# Your objective:
Among the entries below, please show each line that carries the word "bahut".

# Extracted records:

- Opening Delimiter -

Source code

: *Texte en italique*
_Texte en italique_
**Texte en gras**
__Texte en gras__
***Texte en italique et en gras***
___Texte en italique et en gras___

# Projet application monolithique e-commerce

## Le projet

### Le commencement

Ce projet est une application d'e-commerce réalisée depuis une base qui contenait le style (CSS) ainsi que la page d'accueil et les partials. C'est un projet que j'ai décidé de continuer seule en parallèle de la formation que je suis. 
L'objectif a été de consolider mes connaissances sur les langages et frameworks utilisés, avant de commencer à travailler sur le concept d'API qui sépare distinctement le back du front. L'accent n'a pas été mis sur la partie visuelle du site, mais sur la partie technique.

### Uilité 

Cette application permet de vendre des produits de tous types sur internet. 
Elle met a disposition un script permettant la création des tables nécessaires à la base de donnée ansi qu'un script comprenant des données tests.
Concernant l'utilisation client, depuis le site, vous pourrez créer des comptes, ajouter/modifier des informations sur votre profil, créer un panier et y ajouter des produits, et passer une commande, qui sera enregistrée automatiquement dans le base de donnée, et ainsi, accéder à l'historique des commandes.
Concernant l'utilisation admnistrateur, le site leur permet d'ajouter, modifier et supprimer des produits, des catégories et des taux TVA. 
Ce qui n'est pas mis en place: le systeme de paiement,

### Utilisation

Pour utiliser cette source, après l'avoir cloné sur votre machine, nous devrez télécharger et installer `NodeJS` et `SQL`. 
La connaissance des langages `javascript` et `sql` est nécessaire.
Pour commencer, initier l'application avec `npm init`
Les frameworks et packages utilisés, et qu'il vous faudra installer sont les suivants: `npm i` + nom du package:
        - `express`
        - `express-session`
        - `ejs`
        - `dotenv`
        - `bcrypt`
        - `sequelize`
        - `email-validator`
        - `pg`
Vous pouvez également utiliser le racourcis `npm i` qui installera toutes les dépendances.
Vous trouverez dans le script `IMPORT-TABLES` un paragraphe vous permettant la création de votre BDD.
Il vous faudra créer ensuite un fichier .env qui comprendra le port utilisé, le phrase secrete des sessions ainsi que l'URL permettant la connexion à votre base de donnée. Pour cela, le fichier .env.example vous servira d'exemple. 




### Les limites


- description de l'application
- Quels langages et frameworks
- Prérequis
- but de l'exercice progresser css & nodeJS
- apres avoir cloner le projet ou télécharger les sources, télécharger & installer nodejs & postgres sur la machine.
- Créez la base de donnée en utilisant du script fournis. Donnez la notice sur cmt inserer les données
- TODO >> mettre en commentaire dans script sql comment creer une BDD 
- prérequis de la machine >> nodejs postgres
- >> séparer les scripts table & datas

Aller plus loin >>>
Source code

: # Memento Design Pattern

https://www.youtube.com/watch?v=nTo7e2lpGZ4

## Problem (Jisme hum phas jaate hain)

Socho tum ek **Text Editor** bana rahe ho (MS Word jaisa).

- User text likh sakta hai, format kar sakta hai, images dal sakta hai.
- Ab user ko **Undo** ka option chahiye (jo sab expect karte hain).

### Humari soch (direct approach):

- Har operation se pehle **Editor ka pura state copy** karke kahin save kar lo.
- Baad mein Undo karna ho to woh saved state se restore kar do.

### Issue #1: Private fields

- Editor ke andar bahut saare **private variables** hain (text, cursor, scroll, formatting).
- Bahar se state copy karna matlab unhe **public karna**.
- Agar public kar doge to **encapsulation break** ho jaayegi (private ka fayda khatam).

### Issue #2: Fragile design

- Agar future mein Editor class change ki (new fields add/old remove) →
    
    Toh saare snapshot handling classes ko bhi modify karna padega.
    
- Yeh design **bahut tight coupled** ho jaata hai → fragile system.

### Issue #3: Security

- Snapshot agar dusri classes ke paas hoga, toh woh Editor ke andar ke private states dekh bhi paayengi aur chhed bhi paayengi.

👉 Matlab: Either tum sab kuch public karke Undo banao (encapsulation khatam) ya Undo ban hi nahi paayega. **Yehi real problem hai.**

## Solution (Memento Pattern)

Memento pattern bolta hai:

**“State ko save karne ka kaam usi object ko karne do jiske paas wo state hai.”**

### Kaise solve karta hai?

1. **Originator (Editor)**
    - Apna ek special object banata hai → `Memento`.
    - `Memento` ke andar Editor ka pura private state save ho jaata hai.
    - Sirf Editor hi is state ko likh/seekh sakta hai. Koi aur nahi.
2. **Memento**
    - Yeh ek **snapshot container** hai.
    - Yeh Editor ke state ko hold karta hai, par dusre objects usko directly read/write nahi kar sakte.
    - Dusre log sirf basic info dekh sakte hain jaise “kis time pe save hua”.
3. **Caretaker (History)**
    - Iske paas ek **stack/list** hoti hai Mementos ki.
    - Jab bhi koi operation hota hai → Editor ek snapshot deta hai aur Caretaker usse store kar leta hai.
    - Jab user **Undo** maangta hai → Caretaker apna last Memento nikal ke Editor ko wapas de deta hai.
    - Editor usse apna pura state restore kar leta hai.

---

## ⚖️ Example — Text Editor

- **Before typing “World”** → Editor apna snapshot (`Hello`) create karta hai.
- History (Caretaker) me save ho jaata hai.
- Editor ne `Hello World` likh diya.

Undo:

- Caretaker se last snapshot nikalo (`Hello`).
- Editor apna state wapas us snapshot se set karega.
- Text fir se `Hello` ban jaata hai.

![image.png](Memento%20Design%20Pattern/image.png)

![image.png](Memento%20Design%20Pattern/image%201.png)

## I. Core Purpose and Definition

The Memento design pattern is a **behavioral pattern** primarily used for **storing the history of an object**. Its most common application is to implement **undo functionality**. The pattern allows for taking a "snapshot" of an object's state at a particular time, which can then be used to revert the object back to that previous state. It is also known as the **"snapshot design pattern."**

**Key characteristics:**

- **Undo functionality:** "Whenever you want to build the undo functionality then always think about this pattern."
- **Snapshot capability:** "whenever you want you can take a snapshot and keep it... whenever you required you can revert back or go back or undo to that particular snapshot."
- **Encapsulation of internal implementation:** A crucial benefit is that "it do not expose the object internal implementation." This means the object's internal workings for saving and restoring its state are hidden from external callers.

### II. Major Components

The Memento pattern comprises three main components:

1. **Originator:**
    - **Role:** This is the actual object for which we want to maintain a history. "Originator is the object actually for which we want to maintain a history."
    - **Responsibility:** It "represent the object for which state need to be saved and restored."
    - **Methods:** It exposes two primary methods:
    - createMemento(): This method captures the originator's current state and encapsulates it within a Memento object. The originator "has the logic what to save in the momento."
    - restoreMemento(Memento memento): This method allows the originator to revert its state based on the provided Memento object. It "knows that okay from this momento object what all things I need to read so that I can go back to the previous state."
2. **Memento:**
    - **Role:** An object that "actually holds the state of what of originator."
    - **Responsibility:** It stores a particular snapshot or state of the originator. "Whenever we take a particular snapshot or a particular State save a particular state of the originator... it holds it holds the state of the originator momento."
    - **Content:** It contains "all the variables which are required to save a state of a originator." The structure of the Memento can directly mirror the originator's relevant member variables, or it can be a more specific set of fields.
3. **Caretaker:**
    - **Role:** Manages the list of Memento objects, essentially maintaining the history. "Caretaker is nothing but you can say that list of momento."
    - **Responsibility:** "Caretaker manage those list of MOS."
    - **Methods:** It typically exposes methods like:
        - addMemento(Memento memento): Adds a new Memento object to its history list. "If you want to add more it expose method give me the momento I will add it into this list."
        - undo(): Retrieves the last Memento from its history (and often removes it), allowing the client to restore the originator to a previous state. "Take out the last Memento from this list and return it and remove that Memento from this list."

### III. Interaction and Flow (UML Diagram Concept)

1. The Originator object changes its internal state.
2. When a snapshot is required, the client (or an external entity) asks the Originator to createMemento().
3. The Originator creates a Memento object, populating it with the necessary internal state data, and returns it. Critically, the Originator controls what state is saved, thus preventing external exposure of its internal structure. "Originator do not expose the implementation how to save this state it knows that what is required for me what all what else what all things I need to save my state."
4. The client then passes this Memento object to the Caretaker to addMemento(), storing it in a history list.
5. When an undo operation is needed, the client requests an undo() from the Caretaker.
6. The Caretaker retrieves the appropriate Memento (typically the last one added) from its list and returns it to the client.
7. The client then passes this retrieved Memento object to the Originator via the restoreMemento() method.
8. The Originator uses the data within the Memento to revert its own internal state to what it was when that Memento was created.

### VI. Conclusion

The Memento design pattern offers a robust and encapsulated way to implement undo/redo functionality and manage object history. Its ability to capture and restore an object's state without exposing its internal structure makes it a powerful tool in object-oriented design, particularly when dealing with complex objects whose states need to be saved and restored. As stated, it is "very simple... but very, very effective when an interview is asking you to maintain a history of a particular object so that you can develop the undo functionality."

- Closing Delimiter -

# Response:
- Editor ke andar bahut saare **private variables** hain (text, cursor, scroll, formatting).
- Yeh design **bahut tight coupled** ho jaata hai → fragile system.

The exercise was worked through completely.